[What the task requires] Take every line from the entries below that includes the word "catch" and copy it.

Items listed in a dataset
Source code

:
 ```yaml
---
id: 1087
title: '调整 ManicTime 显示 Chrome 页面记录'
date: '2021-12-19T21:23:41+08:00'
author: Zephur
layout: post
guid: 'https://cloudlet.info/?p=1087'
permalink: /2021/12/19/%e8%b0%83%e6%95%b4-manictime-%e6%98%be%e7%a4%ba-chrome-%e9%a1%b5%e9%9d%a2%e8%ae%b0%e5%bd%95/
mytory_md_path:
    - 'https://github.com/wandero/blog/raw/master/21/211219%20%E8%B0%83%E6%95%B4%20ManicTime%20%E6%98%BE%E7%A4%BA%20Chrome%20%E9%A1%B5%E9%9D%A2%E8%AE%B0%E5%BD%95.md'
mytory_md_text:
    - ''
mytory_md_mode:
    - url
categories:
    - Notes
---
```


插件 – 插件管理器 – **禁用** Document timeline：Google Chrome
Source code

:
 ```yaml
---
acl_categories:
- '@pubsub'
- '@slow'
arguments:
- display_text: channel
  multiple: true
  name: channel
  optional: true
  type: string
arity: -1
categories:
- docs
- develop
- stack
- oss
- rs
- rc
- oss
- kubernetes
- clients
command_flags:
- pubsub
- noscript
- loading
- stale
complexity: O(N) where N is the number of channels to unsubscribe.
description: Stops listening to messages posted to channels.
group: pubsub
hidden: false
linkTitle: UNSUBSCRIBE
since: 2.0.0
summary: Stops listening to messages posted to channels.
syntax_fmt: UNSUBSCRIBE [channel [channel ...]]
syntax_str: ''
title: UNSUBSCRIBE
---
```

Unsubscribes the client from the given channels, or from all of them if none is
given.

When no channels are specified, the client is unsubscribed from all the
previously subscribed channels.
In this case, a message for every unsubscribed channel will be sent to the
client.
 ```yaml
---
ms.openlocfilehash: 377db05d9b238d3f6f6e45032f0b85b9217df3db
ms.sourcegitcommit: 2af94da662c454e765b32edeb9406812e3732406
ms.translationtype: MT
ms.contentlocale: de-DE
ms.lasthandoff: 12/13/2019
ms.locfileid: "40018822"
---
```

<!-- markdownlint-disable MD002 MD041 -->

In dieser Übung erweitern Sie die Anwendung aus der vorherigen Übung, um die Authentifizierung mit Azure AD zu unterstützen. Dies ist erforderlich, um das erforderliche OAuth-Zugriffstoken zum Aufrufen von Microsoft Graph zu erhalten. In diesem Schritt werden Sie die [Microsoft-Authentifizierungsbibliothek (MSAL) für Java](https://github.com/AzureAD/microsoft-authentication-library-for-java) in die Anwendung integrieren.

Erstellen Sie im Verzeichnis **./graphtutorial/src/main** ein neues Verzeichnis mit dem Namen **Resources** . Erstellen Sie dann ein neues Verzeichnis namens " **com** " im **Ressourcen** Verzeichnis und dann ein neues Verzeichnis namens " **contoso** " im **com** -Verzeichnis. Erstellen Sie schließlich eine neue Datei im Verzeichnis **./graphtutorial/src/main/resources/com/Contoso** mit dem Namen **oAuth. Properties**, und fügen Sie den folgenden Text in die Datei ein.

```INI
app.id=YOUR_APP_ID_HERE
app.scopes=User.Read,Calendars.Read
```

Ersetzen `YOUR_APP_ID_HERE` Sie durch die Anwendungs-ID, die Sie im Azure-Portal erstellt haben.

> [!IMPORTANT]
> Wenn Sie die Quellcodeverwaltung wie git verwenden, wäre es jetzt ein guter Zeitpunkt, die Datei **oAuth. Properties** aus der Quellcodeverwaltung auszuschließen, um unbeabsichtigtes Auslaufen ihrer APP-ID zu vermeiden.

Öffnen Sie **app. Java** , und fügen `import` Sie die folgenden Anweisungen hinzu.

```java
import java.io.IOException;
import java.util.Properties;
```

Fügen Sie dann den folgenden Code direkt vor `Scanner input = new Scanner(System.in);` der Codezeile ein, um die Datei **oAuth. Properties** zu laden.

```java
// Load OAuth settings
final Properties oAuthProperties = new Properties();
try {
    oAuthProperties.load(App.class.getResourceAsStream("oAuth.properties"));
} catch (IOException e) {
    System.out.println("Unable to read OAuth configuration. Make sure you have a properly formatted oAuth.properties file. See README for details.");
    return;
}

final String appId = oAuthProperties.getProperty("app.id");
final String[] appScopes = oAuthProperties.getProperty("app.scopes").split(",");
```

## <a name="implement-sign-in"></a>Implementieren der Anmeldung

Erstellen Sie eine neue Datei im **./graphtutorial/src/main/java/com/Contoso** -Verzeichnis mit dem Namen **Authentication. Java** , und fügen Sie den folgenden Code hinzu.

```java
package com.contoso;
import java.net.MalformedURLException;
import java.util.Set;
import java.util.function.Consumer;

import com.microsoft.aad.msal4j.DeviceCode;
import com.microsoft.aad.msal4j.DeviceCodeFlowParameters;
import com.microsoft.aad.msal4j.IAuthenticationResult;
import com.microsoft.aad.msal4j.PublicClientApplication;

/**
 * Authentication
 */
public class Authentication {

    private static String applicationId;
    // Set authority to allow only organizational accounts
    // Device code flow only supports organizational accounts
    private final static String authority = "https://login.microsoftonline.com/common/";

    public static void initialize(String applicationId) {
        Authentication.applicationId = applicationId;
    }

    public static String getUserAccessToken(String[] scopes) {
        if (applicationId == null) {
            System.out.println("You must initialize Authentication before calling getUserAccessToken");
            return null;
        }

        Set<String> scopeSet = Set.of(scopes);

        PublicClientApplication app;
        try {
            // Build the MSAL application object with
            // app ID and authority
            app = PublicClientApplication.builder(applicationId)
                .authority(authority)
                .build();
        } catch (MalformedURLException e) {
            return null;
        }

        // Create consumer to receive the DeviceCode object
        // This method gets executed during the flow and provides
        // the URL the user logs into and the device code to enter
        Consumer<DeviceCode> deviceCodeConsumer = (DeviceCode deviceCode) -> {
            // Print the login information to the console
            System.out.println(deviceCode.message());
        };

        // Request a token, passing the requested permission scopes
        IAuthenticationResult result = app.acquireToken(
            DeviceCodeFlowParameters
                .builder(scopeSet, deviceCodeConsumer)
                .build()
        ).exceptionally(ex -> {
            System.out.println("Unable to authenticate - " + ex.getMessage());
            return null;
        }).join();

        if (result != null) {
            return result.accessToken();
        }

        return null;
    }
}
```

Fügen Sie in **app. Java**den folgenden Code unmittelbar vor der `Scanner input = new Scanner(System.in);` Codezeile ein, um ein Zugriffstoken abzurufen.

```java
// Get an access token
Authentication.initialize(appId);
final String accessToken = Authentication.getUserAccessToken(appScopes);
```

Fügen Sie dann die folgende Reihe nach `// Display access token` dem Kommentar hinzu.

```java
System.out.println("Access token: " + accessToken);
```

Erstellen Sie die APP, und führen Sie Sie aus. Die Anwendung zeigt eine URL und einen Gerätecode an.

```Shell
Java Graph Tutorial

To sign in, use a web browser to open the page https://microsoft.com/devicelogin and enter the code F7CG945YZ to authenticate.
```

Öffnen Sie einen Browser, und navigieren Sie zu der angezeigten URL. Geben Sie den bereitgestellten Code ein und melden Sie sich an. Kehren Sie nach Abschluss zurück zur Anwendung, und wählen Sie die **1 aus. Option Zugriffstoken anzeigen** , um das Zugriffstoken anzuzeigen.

[Answer to the problem]
} catch (IOException e) {
        } catch (MalformedURLException e) {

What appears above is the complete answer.